Hola Joana: como te comenté esta mañana, he salido después de comer y aprovechar la magnífica tarde que la estación nos regala: el otoño se resiste a entrar pero ya los árboles de las alamedas dejan caer sus hojas amarillentas y ocres cubriendo el suelo de un mullido manto por el que ruedo hollando el suelo, virgen de pisadas. Soy el único paseante por la solitaria avenida si no es porque cerca, en unos bancos, unos enamorados se miran sin decirse nada... y más allá el que parece ser un indigente dormitando deja caer su cabeza sobre sus rodillas. A su lado un perro lo mira fiel, moviendo sus orejas. También dormita a la espera de que su dueño vuelva a dar señales de vida.
Entro al fin en la ruta verde que recorre un maravilloso paraje. La marea está comenzando a subir y los barcos atracados en la orilla se mecen al ritmo que la luna y los vientos marcan a las aguas, de un verde esmeralda.

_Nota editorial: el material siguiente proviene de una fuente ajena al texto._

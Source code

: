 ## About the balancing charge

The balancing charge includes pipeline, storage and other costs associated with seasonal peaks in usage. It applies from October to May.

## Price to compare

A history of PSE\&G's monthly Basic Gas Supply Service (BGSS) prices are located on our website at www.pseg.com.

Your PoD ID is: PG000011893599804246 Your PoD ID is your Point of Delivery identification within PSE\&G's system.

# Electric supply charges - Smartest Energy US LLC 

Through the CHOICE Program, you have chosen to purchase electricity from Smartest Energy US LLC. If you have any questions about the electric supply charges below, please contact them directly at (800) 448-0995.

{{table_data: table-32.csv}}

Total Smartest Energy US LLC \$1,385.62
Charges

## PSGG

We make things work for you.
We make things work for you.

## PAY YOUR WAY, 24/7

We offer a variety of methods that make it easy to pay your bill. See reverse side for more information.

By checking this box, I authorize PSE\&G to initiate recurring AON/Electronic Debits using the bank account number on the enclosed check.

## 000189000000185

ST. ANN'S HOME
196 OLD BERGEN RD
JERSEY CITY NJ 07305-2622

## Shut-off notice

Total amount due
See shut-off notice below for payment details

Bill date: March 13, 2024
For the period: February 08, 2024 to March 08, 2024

Cruzo las salinas y una palas enormes se afanan en recolectar la cosecha de sales que pronto se convertirán en otros productos químicos y con ello ayudar al progreso. Cerca de las enormes balsas, casi vacías, a la espera de nuevas mareas que cristalicen, unas garzas y flamencos de color rosado introducen sus largos picos en las aguas ricas en pececillos y crustáceos que a su vez buscan microorganismos de artemias. Pedaleo, miro, observo, recapacito, sonrío para mis adentros y recuerdo algo que tengo presente a cada momento: He aquí el ciclo de la vida. De la vida y de la muerte.
Me voy adentrando en la larga y solitaria carretera que busca los esteros y las playas de las marismas, y me detengo en lo más alto de un puente. Por debajo pasa perezosa una pequeña embarcación dejando tras de sí una estela de espuma y de redes. Las gaviotas y algún cormorán piratean las anchovas o lisas que acuden al paso del barco.
Pescadores somnolientos, dos moteros a tumba abierta, un coche con la sombrilla en la baca, chimeneas a lo lejos. Un avión a diez mil pies dejando una kilométrica estela de vapor. El sol me deslumbra y comienzo a tener sed. Tiro un par de fotos.
Regreso. A lo lejos la ciudad se va desperezando, y las terrazas se llenan de gente ociosa. Pedaleo calle Rábida arriba y retorno por la alameda. Los enamorados están separados, callados, y el indigente se ha echado cuan largo es en el banco. El perro sigue enroscado. Los paseantes llenan el bulevar. Todo sigue igual; mejor dicho, no, las hojas amarillentas y ocres están ya pisoteadas. Pero han de caer más. Seguramente.
Un beso
1 comentario:
Sinceramente te lo digo: que estilo. Puedo imaginar cada detalle, cada escena, incluso a Joana leyendo.